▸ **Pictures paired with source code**
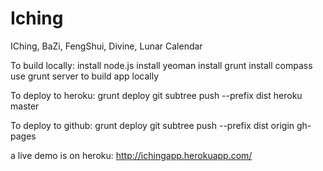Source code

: Iching
======

IChing, BaZi, FengShui, Divine, Lunar Calendar

To build locally:
	install node.js
	install yeoman
	install grunt
	install compass
	use grunt server to build app locally

To deploy to heroku:
	grunt deploy
	git subtree push --prefix dist heroku master

To deploy to github:
	grunt deploy
	git subtree push --prefix dist origin gh-pages

a live demo is on heroku:
	http://ichingapp.herokuapp.com/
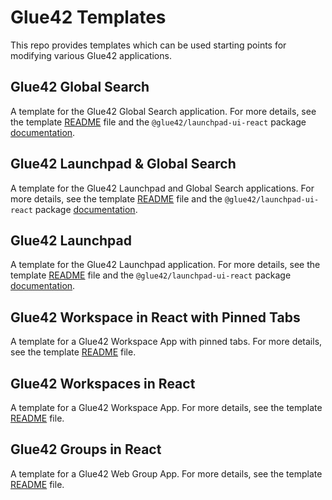 # Glue42 Templates

This repo provides templates which can be used starting points for modifying various Glue42 applications.

## Glue42 Global Search

A template for the Glue42 Global Search application. For more details, see the template [README](./global-search/README.md) file and the `@glue42/launchpad-ui-react` package [documentation](https://www.npmjs.com/package/@glue42/launchpad-ui-react).

## Glue42 Launchpad & Global Search

A template for the Glue42 Launchpad and Global Search applications. For more details, see the template [README](./launchpad-global-search/README.md) file and the `@glue42/launchpad-ui-react` package [documentation](https://www.npmjs.com/package/@glue42/launchpad-ui-react).

## Glue42 Launchpad

A template for the Glue42 Launchpad application. For more details, see the template [README](./launchpad/README.md) file and the `@glue42/launchpad-ui-react` package [documentation](https://www.npmjs.com/package/@glue42/launchpad-ui-react).

## Glue42 Workspace in React with Pinned Tabs

A template for a Glue42 Workspace App with pinned tabs. For more details, see the template [README](./workspaces-react-pinned-tabs/README.md) file.

## Glue42 Workspaces in React

A template for a Glue42 Workspace App. For more details, see the template [README](./workspaces-react/README.md) file.

## Glue42 Groups in React

A template for a Glue42 Web Group App. For more details, see the template [README](./groups-react/README.md) file.
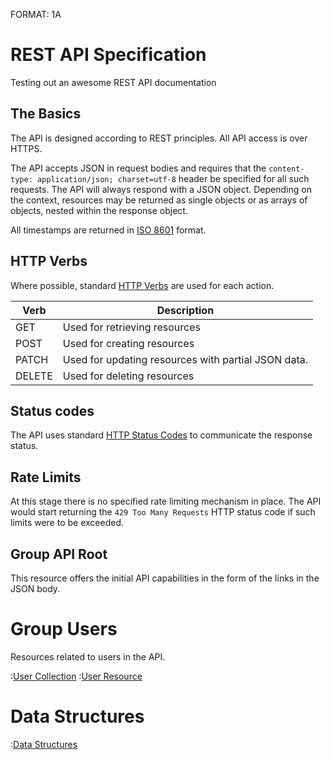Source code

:FORMAT: 1A

# REST API Specification
Testing out an awesome REST API documentation

## The Basics
The API is designed according to REST principles. All API access is over HTTPS.

The API accepts JSON in request bodies and requires that the `content-type: application/json; charset=utf-8` header be specified for all such requests. The API will always respond with a JSON object. Depending on the context, resources may be returned as single objects or as arrays of objects, nested within the response object.

All timestamps are returned in [ISO 8601](https://en.wikipedia.org/wiki/ISO_8601) format.

## HTTP Verbs
Where possible, standard [HTTP Verbs](https://en.wikipedia.org/wiki/Hypertext_Transfer_Protocol#Request_methods) are used for each action.

Verb | Description
--- | ---
GET | Used for retrieving resources
POST | Used for creating resources
PATCH | Used for updating resources with partial JSON data.
DELETE | Used for deleting resources

## Status codes
The API uses standard [HTTP Status Codes](https://github.com/for-GET/know-your-http-well/blob/master/status-codes.md) to communicate the response status.

## Rate Limits
At this stage there is no specified rate limiting mechanism in place. The API would start returning the `429 Too Many Requests` HTTP status code if such limits were to be exceeded.

## Group API Root

This resource offers the initial API capabilities in
the form of the links in the JSON body.

# Group Users
Resources related to users in the API.

:[User Collection](users.md)
:[User Resource](user.md)

# Data Structures
:[Data Structures](struct.md)
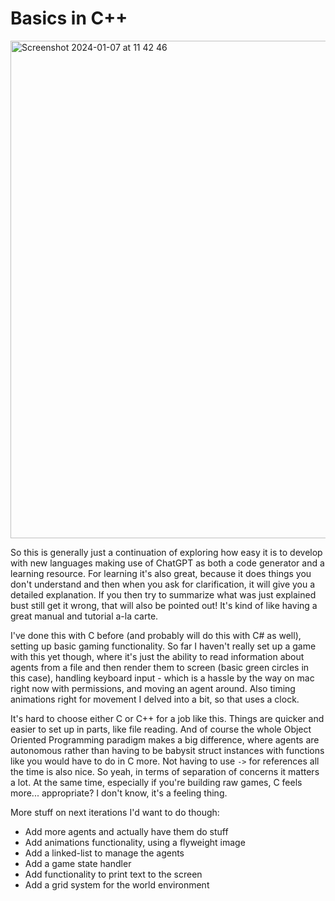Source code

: # Basics in C++

<img width="796" alt="Screenshot 2024-01-07 at 11 42 46" src="https://github.com/Lucas1981/basics-in-cpp/assets/9882904/201b4792-19d5-4d50-8173-4d96b37362e7">

So this is generally just a continuation of exploring how easy it is to develop with new languages making use of ChatGPT as both a code generator and a learning resource. For learning it's also great, because it does things you don't understand and then when you ask for clarification, it will give you a detailed explanation. If you then try to summarize what was just explained bust still get it wrong, that will also be pointed out! It's kind of like having a great manual and tutorial a-la carte.

I've done this with C before (and probably will do this with C# as well), setting up basic gaming functionality. So far I haven't really set up a game with this yet though, where it's just the ability to read information about agents from a file and then render them to screen (basic green circles in this case), handling keyboard input - which is a hassle by the way on mac right now with permissions, and moving an agent around. Also timing animations right for movement I delved into a bit, so that uses a clock.

It's hard to choose either C or C++ for a job like this. Things are quicker and easier to set up in parts, like file reading. And of course the whole Object Oriented Programming paradigm makes a big difference, where agents are autonomous rather than having to be babysit struct instances with functions like you would have to do in C more. Not having to use `->` for references all the time is also nice. So yeah, in terms of separation of concerns it matters a lot. At the same time, especially if you're building raw games, C feels more... appropriate? I don't know, it's a feeling thing.

More stuff on next iterations I'd want to do though:
- Add more agents and actually have them do stuff
- Add animations functionality, using a flyweight image
- Add a linked-list to manage the agents
- Add a game state handler
- Add functionality to print text to the screen
- Add a grid system for the world environment
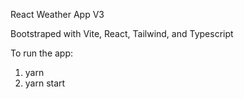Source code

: React Weather App V3

Bootstraped with Vite, React, Tailwind, and Typescript

To run the app:

1.  yarn
2.  yarn start
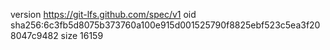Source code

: version https://git-lfs.github.com/spec/v1
oid sha256:6c3fb5d8075b373760a100e915d001525790f8825ebf523c5ea3f208047c9482
size 16159
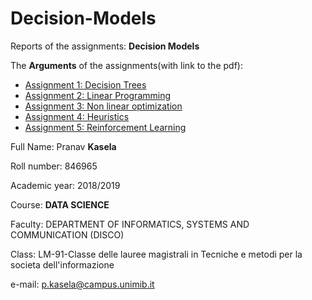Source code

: # Decision-Models

Reports of the assignments: **Decision Models**

The **Arguments** of the assignments(with link to the pdf):
- [Assignment 1: Decision Trees](https://github.com/pkasela/Decision-Models/blob/master/Assignment%201/Assignment1.pdf)
- [Assignment 2: Linear Programming](https://github.com/pkasela/Decision-Models/blob/master/Assignment%202/Assigment2.html)
- [Assignment 3: Non linear optimization](https://github.com/pkasela/Decision-Models/blob/master/Assignment%203/Assignment3.pdf)
- [Assignment 4: Heuristics](https://github.com/pkasela/Decision-Models/blob/master/Assignment%204/Assignment4.pdf)
- [Assignment 5: Reinforcement Learning](https://github.com/pkasela/Decision-Models/blob/master/Assignment%205/Assignment5.pdf)

Full Name: Pranav **Kasela**

Roll number: 846965

Academic year: 2018/2019

Course: **DATA SCIENCE** 

Faculty: DEPARTMENT OF INFORMATICS, SYSTEMS AND COMMUNICATION (DISCO) 

Class: LM-91-Classe delle lauree magistrali in Tecniche e metodi per la societa dell'informazione

e-mail: p.kasela@campus.unimib.it

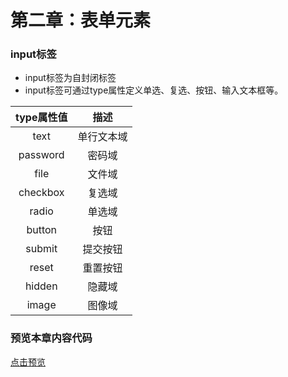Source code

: # 第二章：表单元素

### input标签
- input标签为自封闭标签
- input标签可通过type属性定义单选、复选、按钮、输入文本框等。

|type属性值|描述|
|:---:|:---:|
|text|单行文本域|
|password|密码域|
|file|文件域|
|checkbox|复选域|
|radio|单选域|
|button|按钮|
|submit|提交按钮|
|reset|重置按钮|
|hidden|隐藏域|
|image|图像域|

### 预览本章内容代码
[点击预览](index.html)
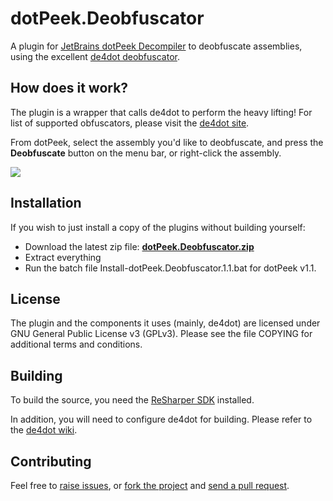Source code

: dotPeek.Deobfuscator
====================

A plugin for [JetBrains dotPeek Decompiler](http://www.jetbrains.com/decompiler/) to deobfuscate assemblies, using the excellent [de4dot deobfuscator](https://bitbucket.org/0xd4d/de4dot/).


## How does it work?

The plugin is a wrapper that calls de4dot to perform the heavy lifting! For list of supported obfuscators, please visit the [de4dot site](https://bitbucket.org/0xd4d/de4dot/).

From dotPeek, select the assembly you'd like to deobfuscate, and press the **Deobfuscate** button on the menu bar, or right-click the assembly.

![](http://i.imgur.com/lGDzTMO.png)

## Installation

If you wish to just install a copy of the plugins without building yourself:

- Download the latest zip file: [**dotPeek.Deobfuscator.zip**](http://dl.bintray.com/hmemcpy/dotPeek-Deobfuscator/dotPeek.Deobfuscator.zip?direct)
- Extract everything
- Run the batch file Install-dotPeek.Deobfuscator.1.1.bat for dotPeek v1.1.

## License

The plugin and the components it uses (mainly, de4dot) are licensed under GNU General Public License v3 (GPLv3).
Please see the file COPYING for additional terms and conditions.

## Building

To build the source, you need the [ReSharper SDK](http://www.jetbrains.com/resharper/download/index.html) installed.

In addition, you will need to configure de4dot for building. Please refer to the [de4dot wiki](https://bitbucket.org/0xd4d/de4dot/wiki).


## Contributing

Feel free to [raise issues](https://github.com/hmemcpy/dotPeek.Deobfuscator/issues), or [fork the project](http://help.github.com/fork-a-repo/) and [send a pull request](http://help.github.com/send-pull-requests/).

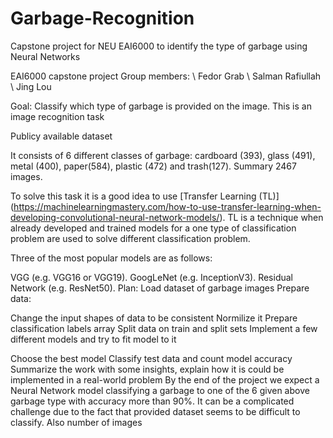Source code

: # Garbage-Recognition
Capstone project for NEU EAI6000 to identify the type of garbage using Neural Networks

EAI6000 capstone project
Group members: \ Fedor Grab \ Salman Rafiullah \ Jing Lou

Goal:
Classify which type of garbage is provided on the image. This is an image recognition task

Publicy available dataset

It consists of 6 different classes of garbage: cardboard (393), glass (491), metal (400), paper(584), plastic (472) and trash(127). Summary 2467 images.

To solve this task it is a good idea to use [Transfer Learning (TL)] (https://machinelearningmastery.com/how-to-use-transfer-learning-when-developing-convolutional-neural-network-models/). TL is a technique when already developed and trained models for a one type of classification problem are used to solve different classification problem.

Three of the most popular models are as follows:

VGG (e.g. VGG16 or VGG19).
GoogLeNet (e.g. InceptionV3).
Residual Network (e.g. ResNet50).
Plan:
Load dataset of garbage images
Prepare data:

Change the input shapes of data to be consistent
Normilize it
Prepare classification labels array
Split data on train and split sets
Implement a few different models and try to fit model to it

Choose the best model
Classify test data and count model accuracy
Summarize the work with some insights, explain how it is could be implemented in a real-world problem
By the end of the project we expect a Neural Network model classifying a garbage to one of the 6 given above garbage type with accuracy more than 90%. It can be a complicated challenge due to the fact that provided dataset seems to be difficult to classify. Also number of images
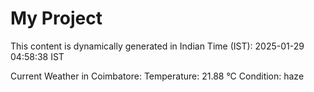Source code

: # My Project

This content is dynamically generated in Indian Time (IST): 2025-01-29 04:58:38 IST


Current Weather in Coimbatore:
Temperature: 21.88 °C
Condition: haze
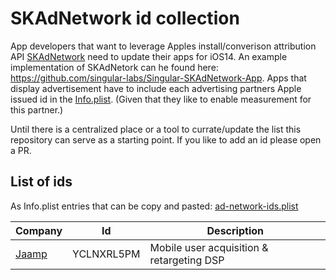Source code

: # SKAdNetwork id collection

App developers that want to leverage Apples install/converison attribution API [SKAdNetwork](https://developer.apple.com/documentation/storekit/skadnetwork) need to update their apps for iOS14. An example implementation of SKAdNetork can he found here: https://github.com/singular-labs/Singular-SKAdNetwork-App. Apps that display advertisement have to include each advertising partners Apple issued id in the [Info.plist](https://developer.apple.com/library/archive/documentation/General/Reference/InfoPlistKeyReference/Articles/AboutInformationPropertyListFiles.html). (Given that they like to enable measurement for this partner.)

Until there is a centralized place or a tool to currate/update the list this repository can serve as a starting point. If you like to add an id please open a PR.

## List of ids

As Info.plist entries that can be copy and pasted: [ad-network-ids.plist](ad-network-ids.plist)

|Company|Id|Description|
|-------|--|-----------|
|[Jaamp](https://jampp.com)|YCLNXRL5PM|Mobile user acquisition & retargeting DSP|
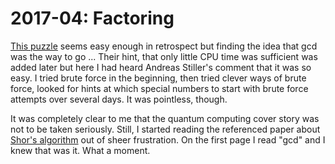 # 2017-04: Factoring

[This puzzle](https://www.research.ibm.com/haifa/ponderthis/challenges/April2017.html) seems easy enough in retrospect but finding the idea that gcd was the way to go ... Their hint, that only little CPU time was sufficient was added later but here I had heard Andreas Stiller's comment that it was so easy. I tried brute force in the beginning, then tried clever ways of brute force, looked for hints at which special numbers to start with brute force attempts over several days. It was pointless, though.

It was completely clear to me that the quantum computing cover story was not to be taken seriously. Still, I started reading the referenced paper about [Shor's algorithm](https://arxiv.org/abs/quant-ph/9508027v2) out of sheer frustration. On the first page I read "gcd" and I knew that was it. What a moment.
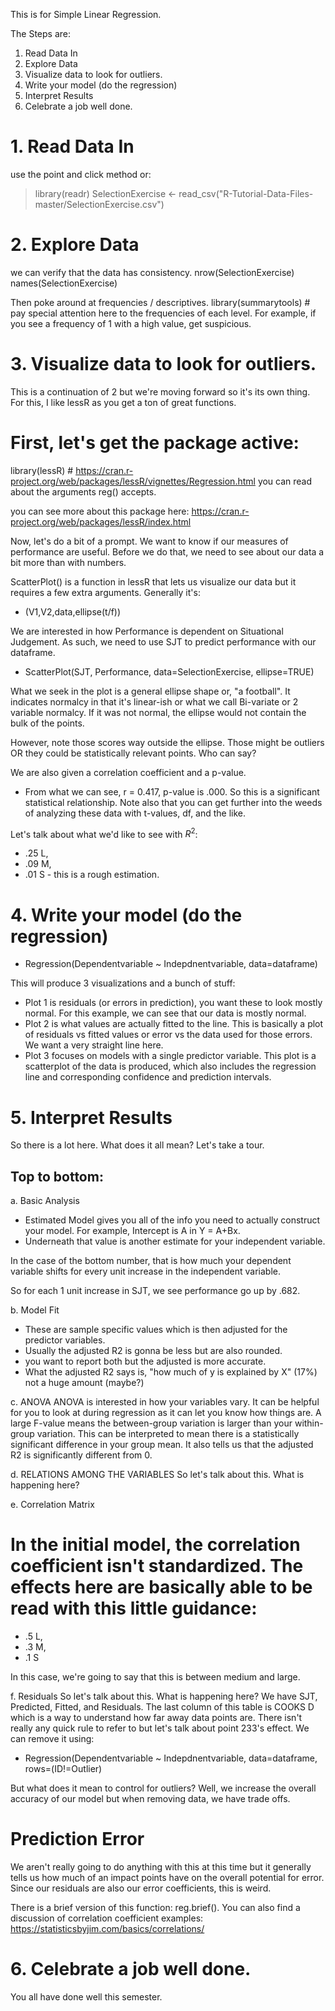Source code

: This is for Simple Linear Regression. 

The Steps are: 
1. Read Data In
2. Explore Data
3. Visualize data to look for outliers.
4. Write your model (do the regression)
5. Interpret Results
6. Celebrate a job well done.

# 1. Read Data In
use the point and click method or: 
> library(readr)
> SelectionExercise <- read_csv("R-Tutorial-Data-Files-master/SelectionExercise.csv")

# 2. Explore Data
we can verify that the data has consistency. 
nrow(SelectionExercise)
names(SelectionExercise)

Then poke around at frequencies / descriptives.
library(summarytools) # pay special attention here to the frequencies of each level. For example, if you see a frequency of 1 with a high value, get suspicious.

# 3. Visualize data to look for outliers.
This is a continuation of 2 but we're moving forward so it's its own thing. For this, I like lessR as you get a ton of great functions. 

# First, let's get the package active: 

library(lessR) # https://cran.r-project.org/web/packages/lessR/vignettes/Regression.html you can read about the arguments reg() accepts.

you can see more about this package here: https://cran.r-project.org/web/packages/lessR/index.html

Now, let's do a bit of a prompt. We want to know if our measures of performance are useful.  Before we do that, we need to see about our data a bit more than with numbers.

ScatterPlot() is a function in lessR that lets us visualize our data but it requires a few extra arguments. Generally it's:
* (V1,V2,data,ellipse(t/f))

We are interested in how Performance is dependent on Situational Judgement. As such, we need to use SJT to predict performance with our dataframe.
* ScatterPlot(SJT, Performance, data=SelectionExercise, ellipse=TRUE)

What we seek in the plot is a general ellipse shape or, "a football". It indicates normalcy in that it's linear-ish or what we call Bi-variate or 2 variable normalcy. If it was not normal, the ellipse would not contain the bulk of the points.

However, note those scores way outside the ellipse. Those might be outliers OR they could be statistically relevant points. Who can say? 

We are also given a correlation coefficient and a p-value.
* From what we can see, r = 0.417, p-value is .000. So this is a significant statistical relationship. Note also that you can get further into the weeds of analyzing these data with t-values, df, and the like.

Let's talk about what we'd like to see with $R^2$:
* .25 L, 
* .09 M, 
* .01 S - this is a rough estimation.

# 4. Write your model (do the regression)

* Regression(Dependentvariable ~ Indepdnentvariable, data=dataframe)

This will produce 3 visualizations and a bunch of stuff: 
* Plot 1 is residuals (or errors in prediction), you want these to look mostly normal. For this example, we can see that our data is mostly normal. 
* Plot 2 is what values are actually fitted to the line. This is basically a plot of residuals vs fitted values or error vs the data used for those errors. We want a very straight line here.  
* Plot 3 focuses on models with a single predictor variable. This plot is a scatterplot of the data is produced, which also includes the regression line and corresponding confidence and prediction intervals.

# 5. Interpret Results

So there is a lot here. What does it all mean? Let's take a tour.

## Top to bottom: 
a. Basic Analysis
  * Estimated Model gives you all of the info you need to actually construct your model. For example, Intercept is A in Y = A+Bx. 
  * Underneath that value is another estimate for your independent variable.

In the case of the bottom number, that is how much your dependent variable shifts for every unit increase in the independent variable. 

So for each 1 unit increase in SJT, we see performance go up by .682.

b. Model Fit 
* These are sample specific values which is then adjusted for the predictor variables.
* Usually the adjusted R2 is gonna be less but are also rounded.
* you want to report both but the adjusted is more accurate.
* What the adjusted R2 says is, "how much of y is explained by X" (17%) not a huge amount (maybe?)

c. ANOVA
ANOVA is interested in how your variables vary. It can be helpful for you to look at during regression as it can let you know how things are. A large F-value means the between-group variation is larger than your within-group variation. This can be interpreted to mean there is a statistically significant difference in your group mean. It also tells us that the adjusted R2 is significantly different from 0.

d. RELATIONS AMONG THE VARIABLES 
So let's talk about this. What is happening here?

e. Correlation Matrix
  # In the initial model, the correlation coefficient isn't standardized. The effects here are basically able to be read with this little guidance: 
  * .5 L, 
  * .3 M, 
  * .1 S 

In this case, we're going to say that this is between medium and large.

f. Residuals
So let's talk about this. What is happening here? We have SJT, Predicted, Fitted, and Residuals. The last column of this table is COOKS D which is a way to understand how far away data points are. There isn't really any quick rule to refer to but let's talk about point 233's effect. We can remove it using: 

* Regression(Dependentvariable ~ Indepdnentvariable, data=dataframe, rows=(ID!=Outlier)

But what does it mean to control for outliers? Well, we increase the overall accuracy of our model but when removing data, we have trade offs. 

  # Prediction Error
We aren't really going to do anything with this at this time but it generally tells us how much of an impact points have on the overall potential for error. Since our residuals are also our error coefficients, this is weird. 

There is a brief version of this function: reg.brief(). You can also find a discussion of correlation coefficient examples: https://statisticsbyjim.com/basics/correlations/

# 6. Celebrate a job well done.
You all have done well this semester. 

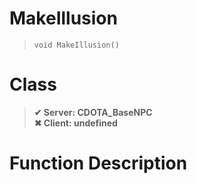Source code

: # MakeIllusion
> `void MakeIllusion()`
# Class
> __✔ Server: CDOTA_BaseNPC__  
> __✖ Client: undefined__  
# Function Description

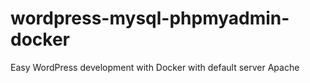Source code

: # wordpress-mysql-phpmyadmin-docker
Easy WordPress development with Docker with default server Apache

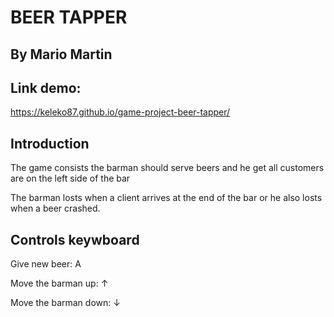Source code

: # BEER TAPPER

## By Mario Martin

## Link demo:  

  https://keleko87.github.io/game-project-beer-tapper/

## Introduction

The game consists the barman should serve beers and he get all customers are on the left side of the bar

The barman losts when a client arrives at the end of the bar or he also losts when a beer crashed.


## Controls keywboard

Give new beer: A

Move the barman up: ↑

Move the barman down: ↓
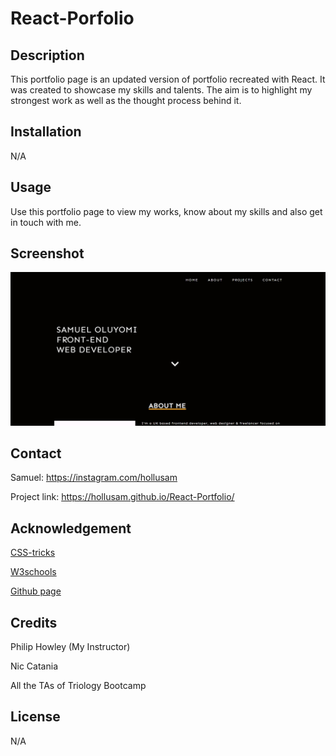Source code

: # React-Porfolio

## Description

This portfolio page is an updated version of portfolio recreated with React. It was created to showcase my skills and talents. The aim is to highlight my strongest work as well as the thought process behind it.

## Installation

N/A

## Usage

Use this portfolio page to view my works, know about my skills and also get in touch with me.

## Screenshot

![screenshot](./react-portfolio/public/images/React%20port.jpg)


## Contact

Samuel: https://instagram.com/hollusam

Project link: https://hollusam.github.io/React-Portfolio/

## Acknowledgement

<a href="https://css-tricks.com">CSS-tricks</a>

<a href="https://www.w3schools.com/">W3schools</a>

<a href="https://github.com">Github page</a>

## Credits

Philip Howley (My Instructor)

Nic Catania

All the TAs of Triology Bootcamp

## License

N/A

▸ **WHAT TO PRODUCE**
Nothing but the lines from the start of the records through the line holding "git subtree push --prefix dist origin" should be printed, exactly as written and with the pictures left out.

▸ **RESPONSE AREA**
Source code

: Iching
======

IChing, BaZi, FengShui, Divine, Lunar Calendar

To build locally:
	install node.js
	install yeoman
	install grunt
	install compass
	use grunt server to build app locally

To deploy to heroku:
	grunt deploy
	git subtree push --prefix dist heroku master

To deploy to github:
	grunt deploy
	git subtree push --prefix dist origin gh-pages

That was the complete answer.